[Data provided Boundary: Start]

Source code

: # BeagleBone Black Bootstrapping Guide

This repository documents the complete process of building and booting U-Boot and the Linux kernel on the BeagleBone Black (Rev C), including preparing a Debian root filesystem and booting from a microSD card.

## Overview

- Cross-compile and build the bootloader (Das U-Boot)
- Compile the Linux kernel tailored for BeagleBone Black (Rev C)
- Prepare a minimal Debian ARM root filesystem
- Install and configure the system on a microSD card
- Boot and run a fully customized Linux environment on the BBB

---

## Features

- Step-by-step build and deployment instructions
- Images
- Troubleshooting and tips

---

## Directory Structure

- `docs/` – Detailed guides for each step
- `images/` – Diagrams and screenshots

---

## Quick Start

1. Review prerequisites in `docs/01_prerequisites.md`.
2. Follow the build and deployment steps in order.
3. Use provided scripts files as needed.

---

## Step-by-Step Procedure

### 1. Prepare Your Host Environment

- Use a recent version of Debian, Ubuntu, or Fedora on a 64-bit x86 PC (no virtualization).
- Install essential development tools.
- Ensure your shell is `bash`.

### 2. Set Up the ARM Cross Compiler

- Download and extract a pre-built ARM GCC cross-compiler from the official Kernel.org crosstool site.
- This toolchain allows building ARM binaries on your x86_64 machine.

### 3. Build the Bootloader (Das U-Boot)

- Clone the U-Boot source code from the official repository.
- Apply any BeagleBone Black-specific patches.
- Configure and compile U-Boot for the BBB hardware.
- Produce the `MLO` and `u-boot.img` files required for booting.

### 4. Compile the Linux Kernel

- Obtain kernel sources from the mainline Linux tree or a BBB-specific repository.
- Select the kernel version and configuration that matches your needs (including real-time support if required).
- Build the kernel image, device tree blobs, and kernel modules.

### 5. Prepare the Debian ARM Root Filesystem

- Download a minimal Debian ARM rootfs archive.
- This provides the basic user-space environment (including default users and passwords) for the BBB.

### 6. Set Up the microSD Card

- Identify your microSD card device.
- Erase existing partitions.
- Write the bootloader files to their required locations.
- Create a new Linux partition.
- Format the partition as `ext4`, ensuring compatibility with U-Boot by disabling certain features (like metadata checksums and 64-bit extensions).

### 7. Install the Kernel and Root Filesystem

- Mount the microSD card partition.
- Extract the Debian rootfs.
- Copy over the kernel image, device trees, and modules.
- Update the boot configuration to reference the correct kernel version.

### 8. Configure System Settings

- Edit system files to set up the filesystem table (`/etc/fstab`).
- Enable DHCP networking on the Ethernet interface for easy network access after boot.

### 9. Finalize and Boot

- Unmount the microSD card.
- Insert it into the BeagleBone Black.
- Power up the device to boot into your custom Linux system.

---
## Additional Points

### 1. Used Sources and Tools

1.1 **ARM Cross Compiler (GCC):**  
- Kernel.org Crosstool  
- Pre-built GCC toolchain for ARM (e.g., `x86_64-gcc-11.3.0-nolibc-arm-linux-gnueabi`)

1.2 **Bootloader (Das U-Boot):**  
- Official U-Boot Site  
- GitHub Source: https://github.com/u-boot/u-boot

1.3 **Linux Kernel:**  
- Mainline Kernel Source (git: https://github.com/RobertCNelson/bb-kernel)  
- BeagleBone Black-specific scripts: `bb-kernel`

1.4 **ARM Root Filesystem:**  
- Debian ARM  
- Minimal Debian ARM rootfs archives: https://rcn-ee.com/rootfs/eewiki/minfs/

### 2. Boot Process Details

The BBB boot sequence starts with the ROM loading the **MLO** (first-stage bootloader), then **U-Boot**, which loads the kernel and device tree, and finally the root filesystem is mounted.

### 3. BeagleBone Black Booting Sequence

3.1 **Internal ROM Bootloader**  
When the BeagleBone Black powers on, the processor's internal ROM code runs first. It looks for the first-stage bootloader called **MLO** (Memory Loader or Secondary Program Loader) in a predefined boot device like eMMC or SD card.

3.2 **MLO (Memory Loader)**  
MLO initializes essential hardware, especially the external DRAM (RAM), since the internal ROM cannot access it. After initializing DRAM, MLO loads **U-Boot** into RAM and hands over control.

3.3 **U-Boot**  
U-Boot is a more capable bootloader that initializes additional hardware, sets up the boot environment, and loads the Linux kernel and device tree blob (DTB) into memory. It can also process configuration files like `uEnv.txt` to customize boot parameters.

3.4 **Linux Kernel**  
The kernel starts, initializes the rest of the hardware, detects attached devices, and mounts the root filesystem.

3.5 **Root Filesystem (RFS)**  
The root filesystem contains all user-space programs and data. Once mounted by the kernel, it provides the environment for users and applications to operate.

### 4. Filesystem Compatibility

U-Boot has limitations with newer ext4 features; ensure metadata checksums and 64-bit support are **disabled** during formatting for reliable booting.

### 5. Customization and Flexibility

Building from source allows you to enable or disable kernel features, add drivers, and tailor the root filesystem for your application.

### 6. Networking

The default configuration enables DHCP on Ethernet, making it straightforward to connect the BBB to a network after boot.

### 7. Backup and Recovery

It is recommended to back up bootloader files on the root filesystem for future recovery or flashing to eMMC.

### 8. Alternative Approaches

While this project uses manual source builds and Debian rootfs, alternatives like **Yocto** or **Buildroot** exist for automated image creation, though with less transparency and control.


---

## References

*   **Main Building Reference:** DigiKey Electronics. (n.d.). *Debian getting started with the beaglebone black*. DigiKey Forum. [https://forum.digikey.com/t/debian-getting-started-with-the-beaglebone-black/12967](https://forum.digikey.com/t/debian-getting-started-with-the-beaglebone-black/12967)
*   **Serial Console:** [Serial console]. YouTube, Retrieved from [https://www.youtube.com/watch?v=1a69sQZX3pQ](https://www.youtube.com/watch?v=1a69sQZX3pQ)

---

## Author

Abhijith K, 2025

[Data provided Boundary: End]

What you are asked to do: The reply should consist of one number, the count of lines above with the string "microSD" in them.

Task response: 6